A cheap wireless router can cause lots of problems. If the wireless cuts in and out then it can cause wired connections to fail also. It does not make sense but the more things you connect to a single ip, the more things can go wrong.
If you connected a router keep in mind that a router is designed to let things pass through in one direction but not the other unless it is specifically configured.
I had a cheap wireless router a few years back from AT&T and my streaming video from HULU kept losing the connection. They upgraded to digital and seemed to fix a lot of DSL problems.
Not really. That isn't wireless cutting in and out, that is the ROUTER cutting in and out. I had a wifi router that went on the fritz. When it was dying it wouldn't route traffic over the WAN port, nor could you access the management page. The wireless and LAN ports all worked perfectly though, so I switched to using it as an AP (routing/management would die after 10-14hrs of use as a router). I've also had a router that would work perfectly, but the wireless AP in the router would occasionally conk out and the whole thing would need to be rebooted for the wireless to work again. Still routed traffic over the WAN port just fine though.
That is completely not true about being designed to only pass traffic one way. It does ROUTING, which means moving packets both directions. It functions in effect as a firewall, limiting inbound traffic only to packets that were requested from inside the network, unless you do port forwarding. This is because of Network Address Translation. If something inside doesn't request something from outside, then the router doesn't know where to send a packet when its coming from the outside (without port forwarding).
Otherwise its an "unaddressed packet" as far as the router is concerned and it drops it.
This isn't an issue in 99.9% of use cases, because for a personal network, you generally only want data coming in from the outside when you are requesting it/connecting to a service.
That is the basics, I can get more depth in to how a router works if you'd like.
As for a cheap router, well, yeah, sometimes they are bunk. However, pretty much any cheap router with gigabit ports on it should be able to handle routing a 100/100 internet connection at full speed. The really cheap ones might not be able to handle much more than that, but they'll sure handle a 100/100 connection fine.
Its once you start talking about 200+Mbps internet connections that low end gigabit routers might not be able to keep up. Then again, there are some high end routers that won't keep up with that either, depending on the services running and the type of internet connection you have going on.
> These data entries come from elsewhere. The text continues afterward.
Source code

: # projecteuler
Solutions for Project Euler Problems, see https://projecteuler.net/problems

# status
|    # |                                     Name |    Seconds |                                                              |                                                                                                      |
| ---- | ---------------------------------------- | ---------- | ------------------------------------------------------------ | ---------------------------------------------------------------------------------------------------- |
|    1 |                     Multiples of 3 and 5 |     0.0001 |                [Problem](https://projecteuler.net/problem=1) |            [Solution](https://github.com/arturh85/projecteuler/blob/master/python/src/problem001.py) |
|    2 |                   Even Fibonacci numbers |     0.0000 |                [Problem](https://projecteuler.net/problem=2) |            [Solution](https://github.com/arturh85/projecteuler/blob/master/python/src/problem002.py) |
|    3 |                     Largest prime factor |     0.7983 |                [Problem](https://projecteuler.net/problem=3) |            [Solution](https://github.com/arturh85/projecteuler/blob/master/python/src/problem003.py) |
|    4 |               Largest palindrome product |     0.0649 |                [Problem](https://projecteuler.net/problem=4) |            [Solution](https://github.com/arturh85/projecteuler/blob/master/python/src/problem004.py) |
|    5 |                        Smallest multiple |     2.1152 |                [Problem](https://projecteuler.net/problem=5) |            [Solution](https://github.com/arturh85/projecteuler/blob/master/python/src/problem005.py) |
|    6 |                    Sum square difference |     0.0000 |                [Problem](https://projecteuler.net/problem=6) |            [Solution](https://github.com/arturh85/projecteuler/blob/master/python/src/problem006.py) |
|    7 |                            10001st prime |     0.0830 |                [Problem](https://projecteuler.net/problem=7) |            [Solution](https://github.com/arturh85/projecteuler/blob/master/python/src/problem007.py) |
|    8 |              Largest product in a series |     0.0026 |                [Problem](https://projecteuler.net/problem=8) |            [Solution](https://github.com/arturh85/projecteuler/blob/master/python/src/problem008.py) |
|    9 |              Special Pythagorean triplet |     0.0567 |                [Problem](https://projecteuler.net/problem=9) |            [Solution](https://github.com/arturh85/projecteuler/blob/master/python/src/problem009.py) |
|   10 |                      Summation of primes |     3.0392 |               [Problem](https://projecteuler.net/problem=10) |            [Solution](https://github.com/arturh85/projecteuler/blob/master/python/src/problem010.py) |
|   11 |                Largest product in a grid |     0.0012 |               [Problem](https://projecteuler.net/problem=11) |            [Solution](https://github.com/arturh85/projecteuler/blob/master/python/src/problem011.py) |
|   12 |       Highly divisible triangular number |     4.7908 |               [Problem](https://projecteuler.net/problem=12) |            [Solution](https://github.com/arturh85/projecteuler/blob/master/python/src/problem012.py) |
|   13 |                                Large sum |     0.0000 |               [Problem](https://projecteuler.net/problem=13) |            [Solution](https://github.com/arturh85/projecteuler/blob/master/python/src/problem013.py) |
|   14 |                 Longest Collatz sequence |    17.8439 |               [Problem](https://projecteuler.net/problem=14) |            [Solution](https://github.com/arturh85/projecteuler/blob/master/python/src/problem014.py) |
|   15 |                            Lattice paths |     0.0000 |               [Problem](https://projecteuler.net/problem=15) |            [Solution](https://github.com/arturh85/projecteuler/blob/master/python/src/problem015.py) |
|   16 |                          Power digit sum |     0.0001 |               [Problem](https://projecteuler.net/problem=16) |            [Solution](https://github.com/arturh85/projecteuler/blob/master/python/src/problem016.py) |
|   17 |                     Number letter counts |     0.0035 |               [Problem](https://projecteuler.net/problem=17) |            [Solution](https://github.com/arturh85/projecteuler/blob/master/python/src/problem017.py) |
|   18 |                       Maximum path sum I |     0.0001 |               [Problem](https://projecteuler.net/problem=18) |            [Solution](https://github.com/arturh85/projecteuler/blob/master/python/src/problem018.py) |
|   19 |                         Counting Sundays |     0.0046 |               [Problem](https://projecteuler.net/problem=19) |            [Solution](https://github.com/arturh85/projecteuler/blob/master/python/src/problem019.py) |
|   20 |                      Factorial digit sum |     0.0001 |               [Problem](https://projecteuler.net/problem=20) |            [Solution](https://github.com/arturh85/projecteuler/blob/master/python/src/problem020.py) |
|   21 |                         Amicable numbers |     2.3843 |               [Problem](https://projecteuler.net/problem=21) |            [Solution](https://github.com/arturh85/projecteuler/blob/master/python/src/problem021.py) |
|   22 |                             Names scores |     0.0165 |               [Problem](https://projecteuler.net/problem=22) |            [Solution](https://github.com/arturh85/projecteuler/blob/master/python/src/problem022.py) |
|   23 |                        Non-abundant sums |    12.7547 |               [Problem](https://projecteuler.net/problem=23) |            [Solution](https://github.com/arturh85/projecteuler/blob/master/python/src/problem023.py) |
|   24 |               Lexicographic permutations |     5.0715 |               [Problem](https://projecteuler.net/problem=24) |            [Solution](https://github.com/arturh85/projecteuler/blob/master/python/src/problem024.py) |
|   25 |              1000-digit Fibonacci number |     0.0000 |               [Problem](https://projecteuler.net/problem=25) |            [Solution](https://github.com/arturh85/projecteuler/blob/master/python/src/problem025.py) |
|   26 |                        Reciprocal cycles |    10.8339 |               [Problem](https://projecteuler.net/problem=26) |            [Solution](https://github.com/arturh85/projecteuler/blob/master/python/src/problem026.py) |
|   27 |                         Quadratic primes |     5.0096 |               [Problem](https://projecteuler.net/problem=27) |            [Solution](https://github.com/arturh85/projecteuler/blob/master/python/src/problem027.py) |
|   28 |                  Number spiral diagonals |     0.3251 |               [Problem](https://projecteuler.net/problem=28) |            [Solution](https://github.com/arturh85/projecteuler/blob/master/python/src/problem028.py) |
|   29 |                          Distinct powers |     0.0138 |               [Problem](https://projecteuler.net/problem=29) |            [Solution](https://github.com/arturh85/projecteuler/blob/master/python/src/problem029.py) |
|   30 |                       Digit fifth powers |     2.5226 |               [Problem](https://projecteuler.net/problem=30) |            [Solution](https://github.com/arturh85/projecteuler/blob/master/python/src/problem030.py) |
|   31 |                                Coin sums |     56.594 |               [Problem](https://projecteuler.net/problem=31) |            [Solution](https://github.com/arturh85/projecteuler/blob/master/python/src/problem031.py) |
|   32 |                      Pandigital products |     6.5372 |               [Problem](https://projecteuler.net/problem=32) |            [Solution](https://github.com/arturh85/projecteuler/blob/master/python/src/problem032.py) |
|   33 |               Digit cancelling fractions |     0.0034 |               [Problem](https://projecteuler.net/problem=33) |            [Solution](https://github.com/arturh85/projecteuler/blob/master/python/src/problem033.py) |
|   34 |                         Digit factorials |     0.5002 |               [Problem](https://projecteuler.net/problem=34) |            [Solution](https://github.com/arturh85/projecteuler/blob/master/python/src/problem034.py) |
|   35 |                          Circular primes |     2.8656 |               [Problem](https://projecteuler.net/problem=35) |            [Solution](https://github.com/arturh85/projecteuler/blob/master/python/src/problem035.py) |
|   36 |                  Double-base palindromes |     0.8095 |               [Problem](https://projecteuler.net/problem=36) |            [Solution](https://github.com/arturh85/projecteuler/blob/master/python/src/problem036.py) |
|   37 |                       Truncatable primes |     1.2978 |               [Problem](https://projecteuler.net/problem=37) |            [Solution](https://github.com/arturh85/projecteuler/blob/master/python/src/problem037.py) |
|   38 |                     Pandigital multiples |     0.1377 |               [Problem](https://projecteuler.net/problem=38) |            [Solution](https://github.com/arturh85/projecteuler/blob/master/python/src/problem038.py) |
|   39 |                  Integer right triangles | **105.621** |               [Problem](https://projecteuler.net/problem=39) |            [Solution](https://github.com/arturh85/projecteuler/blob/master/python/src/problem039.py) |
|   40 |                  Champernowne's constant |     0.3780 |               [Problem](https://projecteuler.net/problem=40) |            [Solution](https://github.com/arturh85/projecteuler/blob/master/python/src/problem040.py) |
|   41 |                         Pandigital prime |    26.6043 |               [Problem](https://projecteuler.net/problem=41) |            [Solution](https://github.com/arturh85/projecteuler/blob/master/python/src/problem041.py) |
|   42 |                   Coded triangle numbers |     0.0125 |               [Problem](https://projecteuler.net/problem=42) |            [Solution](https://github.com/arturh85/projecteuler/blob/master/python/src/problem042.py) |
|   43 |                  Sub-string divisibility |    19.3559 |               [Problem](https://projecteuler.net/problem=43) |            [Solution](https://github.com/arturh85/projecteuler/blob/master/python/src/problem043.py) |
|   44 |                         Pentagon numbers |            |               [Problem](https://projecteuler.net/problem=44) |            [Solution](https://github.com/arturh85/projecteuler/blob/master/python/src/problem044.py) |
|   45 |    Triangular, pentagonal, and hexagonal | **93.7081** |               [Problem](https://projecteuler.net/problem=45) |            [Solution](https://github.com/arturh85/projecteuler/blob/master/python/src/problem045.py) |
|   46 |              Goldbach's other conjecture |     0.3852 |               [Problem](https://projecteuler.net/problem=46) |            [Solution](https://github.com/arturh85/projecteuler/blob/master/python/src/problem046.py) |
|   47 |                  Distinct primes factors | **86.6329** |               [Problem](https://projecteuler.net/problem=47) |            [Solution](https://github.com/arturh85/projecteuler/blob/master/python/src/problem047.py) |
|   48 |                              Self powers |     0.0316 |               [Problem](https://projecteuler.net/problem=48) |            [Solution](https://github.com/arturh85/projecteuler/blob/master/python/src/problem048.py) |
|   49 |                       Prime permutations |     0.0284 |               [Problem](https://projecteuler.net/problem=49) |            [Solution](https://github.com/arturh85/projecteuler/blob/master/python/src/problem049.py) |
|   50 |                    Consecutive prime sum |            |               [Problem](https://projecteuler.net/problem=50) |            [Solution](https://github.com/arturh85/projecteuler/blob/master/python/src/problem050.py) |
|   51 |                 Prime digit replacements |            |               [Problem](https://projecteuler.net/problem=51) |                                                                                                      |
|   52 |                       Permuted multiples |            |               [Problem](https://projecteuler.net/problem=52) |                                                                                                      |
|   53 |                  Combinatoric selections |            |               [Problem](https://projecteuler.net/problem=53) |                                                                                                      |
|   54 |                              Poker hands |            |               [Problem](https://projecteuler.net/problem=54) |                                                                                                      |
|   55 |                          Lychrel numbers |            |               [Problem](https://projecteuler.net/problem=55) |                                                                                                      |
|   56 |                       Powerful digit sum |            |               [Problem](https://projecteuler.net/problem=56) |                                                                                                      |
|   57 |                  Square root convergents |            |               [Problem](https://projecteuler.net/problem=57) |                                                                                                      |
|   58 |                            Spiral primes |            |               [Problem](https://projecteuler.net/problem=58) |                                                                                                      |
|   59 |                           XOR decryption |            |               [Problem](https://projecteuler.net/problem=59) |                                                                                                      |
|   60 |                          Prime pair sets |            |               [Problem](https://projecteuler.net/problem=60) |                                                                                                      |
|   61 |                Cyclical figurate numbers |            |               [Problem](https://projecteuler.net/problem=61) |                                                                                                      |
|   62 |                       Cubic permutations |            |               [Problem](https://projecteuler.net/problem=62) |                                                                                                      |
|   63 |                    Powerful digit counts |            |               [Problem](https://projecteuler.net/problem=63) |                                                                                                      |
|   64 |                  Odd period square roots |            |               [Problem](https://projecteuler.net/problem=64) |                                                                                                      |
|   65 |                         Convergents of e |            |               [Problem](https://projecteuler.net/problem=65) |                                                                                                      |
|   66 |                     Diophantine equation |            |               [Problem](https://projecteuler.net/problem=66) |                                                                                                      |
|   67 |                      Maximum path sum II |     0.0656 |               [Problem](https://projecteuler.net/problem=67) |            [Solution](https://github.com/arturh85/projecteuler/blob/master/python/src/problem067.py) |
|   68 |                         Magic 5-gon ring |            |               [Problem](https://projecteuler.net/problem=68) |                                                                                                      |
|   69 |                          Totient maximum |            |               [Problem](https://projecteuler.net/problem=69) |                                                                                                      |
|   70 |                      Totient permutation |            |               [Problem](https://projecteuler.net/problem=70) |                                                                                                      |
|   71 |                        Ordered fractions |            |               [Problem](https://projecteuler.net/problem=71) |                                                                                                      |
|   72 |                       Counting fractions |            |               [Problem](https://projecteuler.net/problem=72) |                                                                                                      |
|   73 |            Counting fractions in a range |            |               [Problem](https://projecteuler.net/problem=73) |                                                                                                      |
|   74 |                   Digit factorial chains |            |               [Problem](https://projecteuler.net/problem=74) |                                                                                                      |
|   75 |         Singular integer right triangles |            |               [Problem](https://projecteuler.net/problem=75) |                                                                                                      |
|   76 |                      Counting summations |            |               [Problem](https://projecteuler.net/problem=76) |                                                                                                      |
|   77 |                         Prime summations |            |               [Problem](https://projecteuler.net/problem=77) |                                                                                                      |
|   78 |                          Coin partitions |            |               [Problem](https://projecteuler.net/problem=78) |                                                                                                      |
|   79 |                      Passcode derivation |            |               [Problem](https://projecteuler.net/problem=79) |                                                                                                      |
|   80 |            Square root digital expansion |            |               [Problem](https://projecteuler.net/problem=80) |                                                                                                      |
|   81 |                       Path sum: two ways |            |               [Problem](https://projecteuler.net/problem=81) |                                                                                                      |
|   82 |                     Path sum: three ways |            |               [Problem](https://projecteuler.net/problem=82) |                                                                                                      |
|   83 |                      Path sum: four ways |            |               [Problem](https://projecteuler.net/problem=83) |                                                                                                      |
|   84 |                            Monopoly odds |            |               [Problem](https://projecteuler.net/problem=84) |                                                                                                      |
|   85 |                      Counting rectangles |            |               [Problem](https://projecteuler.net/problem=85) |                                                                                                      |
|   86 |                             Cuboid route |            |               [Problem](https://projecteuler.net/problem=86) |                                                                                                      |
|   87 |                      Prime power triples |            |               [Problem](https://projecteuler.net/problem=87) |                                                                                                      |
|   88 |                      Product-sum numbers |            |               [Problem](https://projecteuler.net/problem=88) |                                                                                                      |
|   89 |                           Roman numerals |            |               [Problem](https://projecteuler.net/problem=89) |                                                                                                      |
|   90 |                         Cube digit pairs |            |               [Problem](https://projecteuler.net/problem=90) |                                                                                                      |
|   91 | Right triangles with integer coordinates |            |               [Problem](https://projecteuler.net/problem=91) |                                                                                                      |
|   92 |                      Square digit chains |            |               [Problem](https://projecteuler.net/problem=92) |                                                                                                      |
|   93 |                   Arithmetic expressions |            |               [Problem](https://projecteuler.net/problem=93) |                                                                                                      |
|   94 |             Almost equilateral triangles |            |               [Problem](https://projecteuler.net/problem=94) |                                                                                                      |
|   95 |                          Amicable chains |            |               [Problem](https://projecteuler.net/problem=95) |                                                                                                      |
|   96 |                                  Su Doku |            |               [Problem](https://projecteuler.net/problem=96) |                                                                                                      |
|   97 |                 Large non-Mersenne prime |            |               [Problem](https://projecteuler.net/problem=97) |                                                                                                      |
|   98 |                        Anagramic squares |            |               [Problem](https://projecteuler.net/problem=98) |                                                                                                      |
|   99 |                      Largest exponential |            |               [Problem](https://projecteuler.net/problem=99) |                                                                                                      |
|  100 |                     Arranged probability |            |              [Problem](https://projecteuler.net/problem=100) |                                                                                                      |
A $40 gigabit router should handle your 100/100 connection fine. My personal suggestion would be a TP-Link WDR3600. Nice and solid, good wireless, very good routing performance. ~$50 new. I've bought two of them open box for $35 each.
Also I cringe that you were or are running your desktop straight to the internet. Software firewalls are only so good. Granted routers have plenty of security vulnerabilities too, but at least you'd have to get through an exploit in the router before you could ever try to target something behind the router. Direct connected its only software firewall and a prayer protecting you.